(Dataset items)
===============

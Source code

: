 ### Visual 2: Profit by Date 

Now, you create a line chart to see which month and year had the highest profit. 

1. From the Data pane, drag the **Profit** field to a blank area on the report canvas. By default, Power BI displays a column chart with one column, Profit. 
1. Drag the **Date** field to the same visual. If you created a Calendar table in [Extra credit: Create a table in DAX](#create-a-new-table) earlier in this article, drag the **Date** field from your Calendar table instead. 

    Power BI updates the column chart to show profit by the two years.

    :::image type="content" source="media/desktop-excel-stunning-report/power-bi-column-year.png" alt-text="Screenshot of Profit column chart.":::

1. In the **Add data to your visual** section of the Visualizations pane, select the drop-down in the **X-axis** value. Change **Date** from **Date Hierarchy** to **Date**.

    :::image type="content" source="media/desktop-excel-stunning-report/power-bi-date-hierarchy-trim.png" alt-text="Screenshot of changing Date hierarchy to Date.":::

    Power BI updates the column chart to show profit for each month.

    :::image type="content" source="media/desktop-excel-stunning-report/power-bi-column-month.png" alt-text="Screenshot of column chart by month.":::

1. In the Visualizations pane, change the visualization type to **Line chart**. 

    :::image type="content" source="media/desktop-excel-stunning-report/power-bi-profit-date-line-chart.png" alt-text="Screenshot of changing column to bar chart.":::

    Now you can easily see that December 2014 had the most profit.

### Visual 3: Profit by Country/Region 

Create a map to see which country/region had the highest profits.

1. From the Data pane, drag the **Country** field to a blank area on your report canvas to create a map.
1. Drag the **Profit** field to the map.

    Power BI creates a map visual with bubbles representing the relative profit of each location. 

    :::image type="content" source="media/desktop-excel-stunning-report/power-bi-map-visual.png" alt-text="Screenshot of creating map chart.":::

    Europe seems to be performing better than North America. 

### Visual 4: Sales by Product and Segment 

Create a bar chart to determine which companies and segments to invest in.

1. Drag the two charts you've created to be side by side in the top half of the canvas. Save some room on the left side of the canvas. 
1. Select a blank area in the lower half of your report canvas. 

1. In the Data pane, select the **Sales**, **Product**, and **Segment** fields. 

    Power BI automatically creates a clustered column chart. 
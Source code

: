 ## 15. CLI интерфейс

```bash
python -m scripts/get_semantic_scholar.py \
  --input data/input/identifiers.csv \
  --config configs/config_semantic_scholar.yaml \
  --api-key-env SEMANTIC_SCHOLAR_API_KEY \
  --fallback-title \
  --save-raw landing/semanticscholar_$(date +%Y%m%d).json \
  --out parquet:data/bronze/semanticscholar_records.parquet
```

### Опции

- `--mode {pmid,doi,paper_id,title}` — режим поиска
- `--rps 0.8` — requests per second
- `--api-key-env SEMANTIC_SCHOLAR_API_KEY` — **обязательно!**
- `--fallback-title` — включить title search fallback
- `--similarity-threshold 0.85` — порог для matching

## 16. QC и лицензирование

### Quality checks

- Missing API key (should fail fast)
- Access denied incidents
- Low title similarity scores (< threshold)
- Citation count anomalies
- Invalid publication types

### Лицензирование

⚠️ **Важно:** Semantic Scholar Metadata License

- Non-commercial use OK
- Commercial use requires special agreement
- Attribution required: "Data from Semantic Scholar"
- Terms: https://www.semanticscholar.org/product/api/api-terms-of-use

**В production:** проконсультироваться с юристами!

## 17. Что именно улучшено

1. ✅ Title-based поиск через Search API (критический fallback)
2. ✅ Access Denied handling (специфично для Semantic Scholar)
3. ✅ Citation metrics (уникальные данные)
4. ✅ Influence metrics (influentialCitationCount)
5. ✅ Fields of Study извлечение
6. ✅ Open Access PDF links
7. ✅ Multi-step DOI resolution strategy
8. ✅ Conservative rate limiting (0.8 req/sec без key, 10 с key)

===============

▶ [Required work]
Every line above holding the string "excel" should be listed.

▶ [Expected output]
    :::image type="content" source="media/desktop-excel-stunning-report/power-bi-column-year.png" alt-text="Screenshot of Profit column chart.":::
    :::image type="content" source="media/desktop-excel-stunning-report/power-bi-date-hierarchy-trim.png" alt-text="Screenshot of changing Date hierarchy to Date.":::
    :::image type="content" source="media/desktop-excel-stunning-report/power-bi-column-month.png" alt-text="Screenshot of column chart by month.":::
    :::image type="content" source="media/desktop-excel-stunning-report/power-bi-profit-date-line-chart.png" alt-text="Screenshot of changing column to bar chart.":::
    :::image type="content" source="media/desktop-excel-stunning-report/power-bi-map-visual.png" alt-text="Screenshot of creating map chart.":::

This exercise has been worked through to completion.